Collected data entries

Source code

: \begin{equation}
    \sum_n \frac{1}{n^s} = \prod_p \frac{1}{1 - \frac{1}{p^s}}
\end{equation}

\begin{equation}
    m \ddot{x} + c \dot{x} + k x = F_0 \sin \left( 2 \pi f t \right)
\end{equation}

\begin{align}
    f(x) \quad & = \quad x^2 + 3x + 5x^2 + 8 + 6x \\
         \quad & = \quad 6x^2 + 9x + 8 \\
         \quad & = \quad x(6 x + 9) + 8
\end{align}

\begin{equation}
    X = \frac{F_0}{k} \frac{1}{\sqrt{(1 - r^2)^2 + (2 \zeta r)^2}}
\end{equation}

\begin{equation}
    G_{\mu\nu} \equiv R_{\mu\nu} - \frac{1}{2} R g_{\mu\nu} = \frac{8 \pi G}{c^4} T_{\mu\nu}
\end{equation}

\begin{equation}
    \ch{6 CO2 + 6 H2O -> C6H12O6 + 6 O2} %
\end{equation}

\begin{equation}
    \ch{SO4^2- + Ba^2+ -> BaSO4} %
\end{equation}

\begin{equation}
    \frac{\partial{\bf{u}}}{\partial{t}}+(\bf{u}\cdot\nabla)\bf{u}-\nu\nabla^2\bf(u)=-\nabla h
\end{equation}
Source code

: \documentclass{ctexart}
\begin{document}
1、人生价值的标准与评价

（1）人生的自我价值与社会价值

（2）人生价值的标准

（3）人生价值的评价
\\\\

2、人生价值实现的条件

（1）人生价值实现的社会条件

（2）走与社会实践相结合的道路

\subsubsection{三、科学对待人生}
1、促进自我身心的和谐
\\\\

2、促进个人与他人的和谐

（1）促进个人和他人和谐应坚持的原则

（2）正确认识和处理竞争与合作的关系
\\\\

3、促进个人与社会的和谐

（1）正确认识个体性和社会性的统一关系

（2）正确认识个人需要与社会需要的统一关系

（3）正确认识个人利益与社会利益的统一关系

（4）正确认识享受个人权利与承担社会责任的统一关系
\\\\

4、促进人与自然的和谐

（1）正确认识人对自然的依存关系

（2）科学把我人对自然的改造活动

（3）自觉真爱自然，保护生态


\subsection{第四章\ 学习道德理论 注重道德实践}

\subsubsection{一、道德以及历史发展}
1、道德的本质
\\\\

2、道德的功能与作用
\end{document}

- [Task instructions]:
Output the records above precisely.

- [Solution to this exercise]:
Source code

: \begin{equation}
    \sum_n \frac{1}{n^s} = \prod_p \frac{1}{1 - \frac{1}{p^s}}
\end{equation}

\begin{equation}
    m \ddot{x} + c \dot{x} + k x = F_0 \sin \left( 2 \pi f t \right)
\end{equation}

\begin{align}
    f(x) \quad & = \quad x^2 + 3x + 5x^2 + 8 + 6x \\
         \quad & = \quad 6x^2 + 9x + 8 \\
         \quad & = \quad x(6 x + 9) + 8
\end{align}

\begin{equation}
    X = \frac{F_0}{k} \frac{1}{\sqrt{(1 - r^2)^2 + (2 \zeta r)^2}}
\end{equation}

\begin{equation}
    G_{\mu\nu} \equiv R_{\mu\nu} - \frac{1}{2} R g_{\mu\nu} = \frac{8 \pi G}{c^4} T_{\mu\nu}
\end{equation}

\begin{equation}
    \ch{6 CO2 + 6 H2O -> C6H12O6 + 6 O2} %
\end{equation}

\begin{equation}
    \ch{SO4^2- + Ba^2+ -> BaSO4} %
\end{equation}

\begin{equation}
    \frac{\partial{\bf{u}}}{\partial{t}}+(\bf{u}\cdot\nabla)\bf{u}-\nu\nabla^2\bf(u)=-\nabla h
\end{equation}
Source code

: \documentclass{ctexart}
\begin{document}
1、人生价值的标准与评价

（1）人生的自我价值与社会价值

（2）人生价值的标准

（3）人生价值的评价
\\\\

2、人生价值实现的条件

（1）人生价值实现的社会条件

（2）走与社会实践相结合的道路

\subsubsection{三、科学对待人生}
1、促进自我身心的和谐
\\\\

2、促进个人与他人的和谐

（1）促进个人和他人和谐应坚持的原则

（2）正确认识和处理竞争与合作的关系
\\\\

3、促进个人与社会的和谐

（1）正确认识个体性和社会性的统一关系

（2）正确认识个人需要与社会需要的统一关系

（3）正确认识个人利益与社会利益的统一关系

（4）正确认识享受个人权利与承担社会责任的统一关系
\\\\

4、促进人与自然的和谐

（1）正确认识人对自然的依存关系

（2）科学把我人对自然的改造活动

（3）自觉真爱自然，保护生态


\subsection{第四章\ 学习道德理论 注重道德实践}

\subsubsection{一、道德以及历史发展}
1、道德的本质
\\\\

2、道德的功能与作用
\end{document}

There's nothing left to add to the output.